Scan the records for "ability". Report each line that includes it.

Saved entries:
* * * *

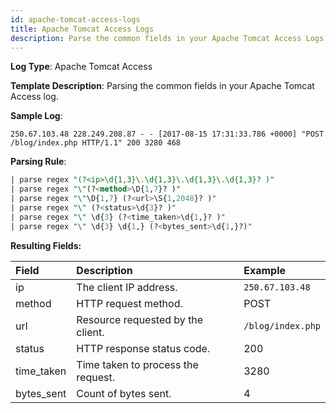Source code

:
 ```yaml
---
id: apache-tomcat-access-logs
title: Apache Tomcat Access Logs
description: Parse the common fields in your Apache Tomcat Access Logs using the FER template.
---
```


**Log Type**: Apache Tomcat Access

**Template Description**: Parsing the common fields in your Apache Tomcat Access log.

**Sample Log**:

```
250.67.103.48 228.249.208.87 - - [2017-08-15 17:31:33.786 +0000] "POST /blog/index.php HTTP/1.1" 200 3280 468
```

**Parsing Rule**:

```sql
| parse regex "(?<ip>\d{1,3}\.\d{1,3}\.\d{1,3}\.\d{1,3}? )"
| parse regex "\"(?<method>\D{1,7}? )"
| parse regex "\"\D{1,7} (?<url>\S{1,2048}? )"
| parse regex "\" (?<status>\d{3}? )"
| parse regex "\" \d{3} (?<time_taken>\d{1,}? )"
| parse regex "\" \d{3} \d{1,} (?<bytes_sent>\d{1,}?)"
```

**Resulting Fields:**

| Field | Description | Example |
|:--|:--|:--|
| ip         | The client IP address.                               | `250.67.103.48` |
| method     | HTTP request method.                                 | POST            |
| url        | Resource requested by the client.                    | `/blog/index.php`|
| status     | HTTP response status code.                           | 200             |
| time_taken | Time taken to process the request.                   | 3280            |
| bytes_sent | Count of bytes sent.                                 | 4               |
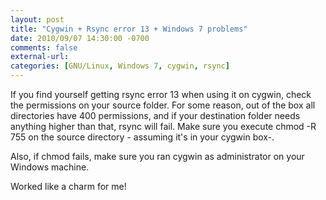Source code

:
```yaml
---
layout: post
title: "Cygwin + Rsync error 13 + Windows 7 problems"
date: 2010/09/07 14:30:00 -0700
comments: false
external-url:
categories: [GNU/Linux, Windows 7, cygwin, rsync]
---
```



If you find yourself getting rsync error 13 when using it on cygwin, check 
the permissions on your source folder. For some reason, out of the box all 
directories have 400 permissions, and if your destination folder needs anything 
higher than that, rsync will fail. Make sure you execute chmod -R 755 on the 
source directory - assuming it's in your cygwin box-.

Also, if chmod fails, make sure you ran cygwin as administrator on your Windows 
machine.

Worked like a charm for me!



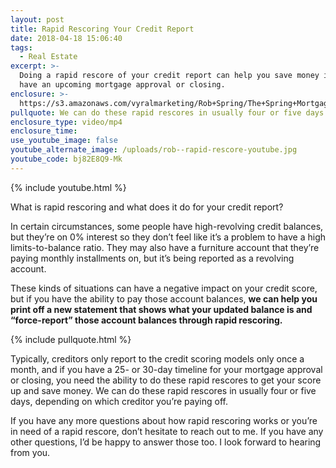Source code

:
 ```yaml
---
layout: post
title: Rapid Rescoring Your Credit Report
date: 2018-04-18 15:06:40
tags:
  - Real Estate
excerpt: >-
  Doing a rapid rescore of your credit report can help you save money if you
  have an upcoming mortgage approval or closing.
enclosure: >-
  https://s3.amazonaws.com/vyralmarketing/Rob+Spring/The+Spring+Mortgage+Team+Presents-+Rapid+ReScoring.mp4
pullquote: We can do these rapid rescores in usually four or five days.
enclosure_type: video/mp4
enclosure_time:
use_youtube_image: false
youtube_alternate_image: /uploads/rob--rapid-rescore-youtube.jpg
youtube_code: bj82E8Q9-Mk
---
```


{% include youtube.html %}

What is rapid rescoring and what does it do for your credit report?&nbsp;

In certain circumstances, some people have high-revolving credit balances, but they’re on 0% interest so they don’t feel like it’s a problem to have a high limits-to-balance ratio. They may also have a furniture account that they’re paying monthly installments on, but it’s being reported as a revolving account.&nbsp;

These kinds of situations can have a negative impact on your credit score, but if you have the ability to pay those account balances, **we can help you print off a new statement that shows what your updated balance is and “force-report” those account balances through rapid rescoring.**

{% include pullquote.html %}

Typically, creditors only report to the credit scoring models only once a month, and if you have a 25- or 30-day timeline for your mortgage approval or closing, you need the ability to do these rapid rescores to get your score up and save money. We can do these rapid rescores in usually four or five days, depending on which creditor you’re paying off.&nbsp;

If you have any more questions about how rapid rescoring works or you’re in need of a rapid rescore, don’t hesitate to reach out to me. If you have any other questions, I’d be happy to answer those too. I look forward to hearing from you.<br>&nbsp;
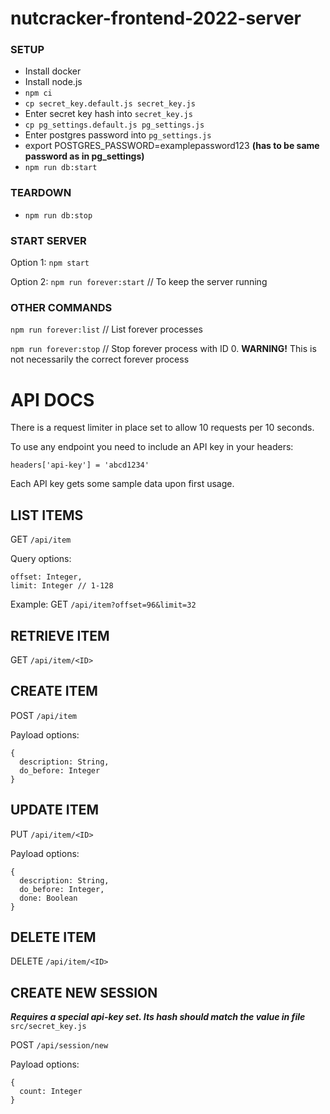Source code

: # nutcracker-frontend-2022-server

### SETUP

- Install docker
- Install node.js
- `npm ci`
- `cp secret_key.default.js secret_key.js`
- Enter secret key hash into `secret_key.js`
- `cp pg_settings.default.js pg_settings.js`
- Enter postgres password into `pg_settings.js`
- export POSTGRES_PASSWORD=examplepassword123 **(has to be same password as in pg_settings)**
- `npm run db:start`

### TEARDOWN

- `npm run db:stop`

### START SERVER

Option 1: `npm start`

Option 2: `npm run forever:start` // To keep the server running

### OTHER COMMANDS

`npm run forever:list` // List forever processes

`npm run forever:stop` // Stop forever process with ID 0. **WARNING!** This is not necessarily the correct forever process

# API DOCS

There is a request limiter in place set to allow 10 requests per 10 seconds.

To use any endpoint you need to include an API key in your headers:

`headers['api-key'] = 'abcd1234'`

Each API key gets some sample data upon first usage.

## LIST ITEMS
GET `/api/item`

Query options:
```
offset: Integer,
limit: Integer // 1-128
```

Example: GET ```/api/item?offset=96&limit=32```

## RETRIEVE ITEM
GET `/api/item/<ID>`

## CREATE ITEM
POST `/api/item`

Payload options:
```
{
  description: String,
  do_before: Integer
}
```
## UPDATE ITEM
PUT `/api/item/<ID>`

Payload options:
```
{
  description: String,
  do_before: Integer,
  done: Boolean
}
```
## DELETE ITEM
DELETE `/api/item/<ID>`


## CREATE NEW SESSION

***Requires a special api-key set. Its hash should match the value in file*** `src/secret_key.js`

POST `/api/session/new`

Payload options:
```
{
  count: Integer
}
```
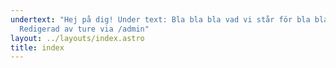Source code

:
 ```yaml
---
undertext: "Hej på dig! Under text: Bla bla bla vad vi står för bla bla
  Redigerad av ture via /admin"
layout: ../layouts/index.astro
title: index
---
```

* * * *

Exercise response ▸
These kinds of situations can have a negative impact on your credit score, but if you have the ability to pay those account balances, **we can help you print off a new statement that shows what your updated balance is and “force-report” those account balances through rapid rescoring.**
Typically, creditors only report to the credit scoring models only once a month, and if you have a 25- or 30-day timeline for your mortgage approval or closing, you need the ability to do these rapid rescores to get your score up and save money. We can do these rapid rescores in usually four or five days, depending on which creditor you’re paying off.&nbsp;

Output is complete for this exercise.